Brazilian filmmaker Jose Padilha would helm the true-crime thriller, an adaptation of the acclaimed book “The Brotherhoods: The True Story of Two Cops Who Murdered for the Mafia.”

Brazilian filmmaker Jose Padilha broke out onto the world stage with his gritty Elite Squad crime movies, then nabbed a coveted gig directing MGM’s remake of RoboCop.

Now the director is setting the stage his next studio project: a crime movie at Warner Bros.

Padilha is in negotiations to direct The Brotherhood, an adaptation of the book The Brotherhoods: The True Story of Two Cops Who Murdered for the Mafia, written by Guy Lawson and William Oldham. Dan Lin is producing.
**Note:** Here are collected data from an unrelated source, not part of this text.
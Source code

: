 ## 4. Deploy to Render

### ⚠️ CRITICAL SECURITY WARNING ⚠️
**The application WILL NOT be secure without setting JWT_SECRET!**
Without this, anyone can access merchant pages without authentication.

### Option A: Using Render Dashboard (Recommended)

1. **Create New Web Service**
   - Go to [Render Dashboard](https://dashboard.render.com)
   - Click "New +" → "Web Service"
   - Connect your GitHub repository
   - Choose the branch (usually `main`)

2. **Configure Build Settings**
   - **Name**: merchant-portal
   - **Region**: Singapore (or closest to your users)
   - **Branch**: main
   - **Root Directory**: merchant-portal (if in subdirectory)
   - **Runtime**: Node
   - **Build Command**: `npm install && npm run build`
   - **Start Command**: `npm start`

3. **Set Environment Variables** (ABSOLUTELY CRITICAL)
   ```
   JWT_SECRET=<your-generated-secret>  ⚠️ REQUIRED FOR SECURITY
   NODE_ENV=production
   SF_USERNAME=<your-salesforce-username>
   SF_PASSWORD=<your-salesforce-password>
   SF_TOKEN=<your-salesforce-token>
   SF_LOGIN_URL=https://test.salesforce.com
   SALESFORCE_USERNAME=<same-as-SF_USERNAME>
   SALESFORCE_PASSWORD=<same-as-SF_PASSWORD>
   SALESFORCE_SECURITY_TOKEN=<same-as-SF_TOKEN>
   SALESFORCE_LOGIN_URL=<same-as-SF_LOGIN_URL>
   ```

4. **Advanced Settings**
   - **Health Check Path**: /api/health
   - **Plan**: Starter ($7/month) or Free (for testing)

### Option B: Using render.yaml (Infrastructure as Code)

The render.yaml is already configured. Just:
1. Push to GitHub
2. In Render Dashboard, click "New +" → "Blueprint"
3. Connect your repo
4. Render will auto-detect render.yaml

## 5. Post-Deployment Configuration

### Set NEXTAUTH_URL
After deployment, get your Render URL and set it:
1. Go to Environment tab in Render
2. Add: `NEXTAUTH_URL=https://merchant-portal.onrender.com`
Reading almost like a true-life variation of the Martin Scorsese film The Departed, the book centers on two corrupt detectives, one working surreptitiously for the Luchese crime family, the other for the Gambino family. For years the men threw cases, scrapped evidence and even killed.

Oldham is the third point in the story, a detective who spent more than seven years tracking the men, eventually bringing them to justice in a sensational trial.

The book was wel-reviewed, with many singling out the great characters that populate the story.

Bill Dubuque, who also worked on Warners’Robert Downey Jr. dramedy The Judge, which is in pre-production, wrote the script.

The material seems tailor-made for Padilha, whose Elite Squad movies were complex and compelling crime dramas filled with corruption, office politics, and action pieces. Elite Squad won the Golden Bear at the 2008 Berlin Film Festival while its 2010 sequel, Elite Squad: The Enemy Within, broke Brazilian records set by movies such as Avatar.

Padilha’s RoboCop is set for a Feb. 7, 2014, release.

He is repped by CAA and Cowan DeBaets.